Minority contractor org questions DOT diversity program

The Wisconsin Department of Transportation (WisDOT) released its report on the status of Disadvantaged Business Enterprise (DBE) — but the National Association of Minority Contractors-Wisconsin (NACM-WI) said the report is not reflective of who the program was meant to serve.

Specifically, the report shows that of all white women owned contractors accounted for 61% of all WisDOT DBE contracts despite only representing 32% of business in the program.

The DBE program was created to serve smaller minority owned businesses “to increase the talent pool of contractors ready, willing, and able to perform high-quality work throughout the state highway system,” according to WisDOT’s page for the program. But as considerations of who is considered a minority contractor has been expanded, ethnically diverse groups, the people these programs were meant to serve, have been left behind.

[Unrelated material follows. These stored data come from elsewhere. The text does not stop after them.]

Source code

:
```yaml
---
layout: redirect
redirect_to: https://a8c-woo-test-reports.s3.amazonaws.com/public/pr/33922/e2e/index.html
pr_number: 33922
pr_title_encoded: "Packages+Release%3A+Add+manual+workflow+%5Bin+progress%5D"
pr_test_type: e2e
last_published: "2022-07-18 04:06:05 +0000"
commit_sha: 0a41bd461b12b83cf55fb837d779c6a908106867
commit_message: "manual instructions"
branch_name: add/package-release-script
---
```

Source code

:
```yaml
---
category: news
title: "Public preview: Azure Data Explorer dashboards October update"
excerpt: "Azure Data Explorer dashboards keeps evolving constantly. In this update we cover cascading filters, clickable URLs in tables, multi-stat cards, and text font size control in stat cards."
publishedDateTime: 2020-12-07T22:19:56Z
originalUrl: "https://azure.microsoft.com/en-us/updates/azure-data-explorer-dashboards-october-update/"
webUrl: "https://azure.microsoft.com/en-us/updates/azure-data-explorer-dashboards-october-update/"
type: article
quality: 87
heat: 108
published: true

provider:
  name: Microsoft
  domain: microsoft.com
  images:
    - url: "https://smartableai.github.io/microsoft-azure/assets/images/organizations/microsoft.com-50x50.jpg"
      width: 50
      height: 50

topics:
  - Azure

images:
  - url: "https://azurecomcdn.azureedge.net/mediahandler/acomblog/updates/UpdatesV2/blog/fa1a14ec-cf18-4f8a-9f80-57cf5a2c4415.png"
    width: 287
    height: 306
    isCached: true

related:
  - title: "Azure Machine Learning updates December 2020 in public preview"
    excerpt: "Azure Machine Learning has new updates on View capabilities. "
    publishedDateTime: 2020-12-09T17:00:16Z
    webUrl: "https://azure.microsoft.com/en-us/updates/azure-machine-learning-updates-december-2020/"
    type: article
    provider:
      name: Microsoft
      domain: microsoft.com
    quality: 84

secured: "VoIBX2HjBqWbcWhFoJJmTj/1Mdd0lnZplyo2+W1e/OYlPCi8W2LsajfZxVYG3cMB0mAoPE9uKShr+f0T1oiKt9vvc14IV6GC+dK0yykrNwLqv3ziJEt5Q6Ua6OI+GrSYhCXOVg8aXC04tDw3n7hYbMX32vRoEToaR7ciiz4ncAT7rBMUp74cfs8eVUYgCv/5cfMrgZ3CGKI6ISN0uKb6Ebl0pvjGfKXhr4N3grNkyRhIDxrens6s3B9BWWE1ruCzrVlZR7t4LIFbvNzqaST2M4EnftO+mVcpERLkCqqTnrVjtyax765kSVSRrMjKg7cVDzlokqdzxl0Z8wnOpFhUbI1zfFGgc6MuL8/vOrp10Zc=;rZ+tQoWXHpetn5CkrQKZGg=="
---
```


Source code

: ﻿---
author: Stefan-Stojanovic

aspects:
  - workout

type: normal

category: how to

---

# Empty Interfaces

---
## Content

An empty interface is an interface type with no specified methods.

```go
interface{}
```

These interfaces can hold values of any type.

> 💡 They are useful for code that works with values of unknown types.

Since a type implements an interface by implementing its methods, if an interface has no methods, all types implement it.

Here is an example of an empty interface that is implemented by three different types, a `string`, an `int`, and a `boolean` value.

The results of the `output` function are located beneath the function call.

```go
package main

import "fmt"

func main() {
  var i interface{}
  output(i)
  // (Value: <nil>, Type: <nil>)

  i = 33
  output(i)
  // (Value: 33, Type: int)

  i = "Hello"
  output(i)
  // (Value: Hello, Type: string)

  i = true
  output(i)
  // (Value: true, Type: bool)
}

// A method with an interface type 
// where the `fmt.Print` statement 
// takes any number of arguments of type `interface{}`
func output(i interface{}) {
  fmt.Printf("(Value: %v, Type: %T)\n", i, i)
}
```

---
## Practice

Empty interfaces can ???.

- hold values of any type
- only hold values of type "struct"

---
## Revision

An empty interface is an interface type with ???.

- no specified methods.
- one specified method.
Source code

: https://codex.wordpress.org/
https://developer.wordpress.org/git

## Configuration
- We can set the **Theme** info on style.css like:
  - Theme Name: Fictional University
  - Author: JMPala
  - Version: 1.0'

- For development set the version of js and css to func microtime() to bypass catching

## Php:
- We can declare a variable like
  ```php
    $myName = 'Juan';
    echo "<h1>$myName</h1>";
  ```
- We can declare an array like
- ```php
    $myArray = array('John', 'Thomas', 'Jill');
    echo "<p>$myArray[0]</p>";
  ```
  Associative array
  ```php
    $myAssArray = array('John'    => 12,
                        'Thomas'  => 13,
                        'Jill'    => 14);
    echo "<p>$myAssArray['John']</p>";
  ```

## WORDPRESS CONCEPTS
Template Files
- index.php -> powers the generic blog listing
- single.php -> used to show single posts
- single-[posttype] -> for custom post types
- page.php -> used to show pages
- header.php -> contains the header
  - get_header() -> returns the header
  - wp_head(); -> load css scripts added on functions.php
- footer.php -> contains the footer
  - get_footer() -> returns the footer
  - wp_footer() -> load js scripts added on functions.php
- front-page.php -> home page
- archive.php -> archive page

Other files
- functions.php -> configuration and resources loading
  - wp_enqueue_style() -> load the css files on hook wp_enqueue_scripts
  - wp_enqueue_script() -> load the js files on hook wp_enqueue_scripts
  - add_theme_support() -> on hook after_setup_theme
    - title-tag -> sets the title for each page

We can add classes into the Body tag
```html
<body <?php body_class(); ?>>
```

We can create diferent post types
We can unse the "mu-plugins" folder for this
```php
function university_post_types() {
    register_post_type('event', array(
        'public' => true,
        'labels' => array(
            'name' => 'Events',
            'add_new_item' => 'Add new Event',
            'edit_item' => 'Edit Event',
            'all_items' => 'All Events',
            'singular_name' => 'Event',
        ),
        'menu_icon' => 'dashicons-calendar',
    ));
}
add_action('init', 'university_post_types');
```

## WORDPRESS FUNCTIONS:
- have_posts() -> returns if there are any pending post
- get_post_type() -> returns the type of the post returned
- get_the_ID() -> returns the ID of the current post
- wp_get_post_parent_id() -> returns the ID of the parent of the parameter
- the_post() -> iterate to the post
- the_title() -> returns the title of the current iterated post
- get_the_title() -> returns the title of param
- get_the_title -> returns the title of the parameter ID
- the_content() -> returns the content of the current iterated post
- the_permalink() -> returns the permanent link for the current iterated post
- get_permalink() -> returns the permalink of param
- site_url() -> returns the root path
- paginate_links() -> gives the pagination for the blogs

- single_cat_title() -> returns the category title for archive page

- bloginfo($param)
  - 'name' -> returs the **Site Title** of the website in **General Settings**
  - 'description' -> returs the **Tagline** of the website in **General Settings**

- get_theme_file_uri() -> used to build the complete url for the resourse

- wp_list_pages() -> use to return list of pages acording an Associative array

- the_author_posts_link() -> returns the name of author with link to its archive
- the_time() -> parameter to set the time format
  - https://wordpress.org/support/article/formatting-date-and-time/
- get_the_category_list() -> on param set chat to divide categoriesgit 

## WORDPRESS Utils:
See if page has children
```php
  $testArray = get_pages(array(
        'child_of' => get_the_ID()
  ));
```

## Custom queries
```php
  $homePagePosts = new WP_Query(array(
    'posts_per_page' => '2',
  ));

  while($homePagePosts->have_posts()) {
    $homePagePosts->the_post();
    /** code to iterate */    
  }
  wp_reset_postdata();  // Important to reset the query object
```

“Some of the language it’s been designed to, I guess, be more inclusive of what it has done in terms of its actual impact. It has become more restrictive, quite frankly, for ethnic minority firms to get in on the contract pieces as reflected by these numbers that we pulled from the report itself,” said Tim McMurtry,  NACM-WI Executive Director of Infrastructure Business Development.

The WisDot pins the low number of contracts given to Black owned companies as a “lack of business and management acumen,” according to NAMC-WI. NAMC disagrees with the sentiment that these businesses lack the acumen, contending they are simply not given a chance.

“We’re seeing, what I would categorize, hopefully, as unintended consequences, as opposed to intended consequences,” McMurty said. “But everybody wants to eat. Everybody wants to get their piece of the pie.”

Having white women-owned contractors take up the majority of WisDOT contracts prevents ethnically diverse owned businesses from graduating out of the DBE program and scaling up, according to McMurty. 

And while “everybody wants to eat,” the majority of companies are not able to. NAMC-WI is looking at how to remedy the issue — the organization points to its national organization for ideas.

NAMC has advocated for large contractors to segment out smaller portions of projects to smaller businesses. The goal is to have effort trickle down. Ideally the smaller companies will be able to take on more contracts, scale their respective businesses, grow and eventually become the bigger companies that dole out smaller portions of larger projects.

In addition to findings from the WisDOT DBE report, the response rate to a survey on how the program operates is only 11%. WisDOT claims that perceptions on the DBE program are positive, but that conclusion is based on only 31 responses among the 275 contractors in the DBE program.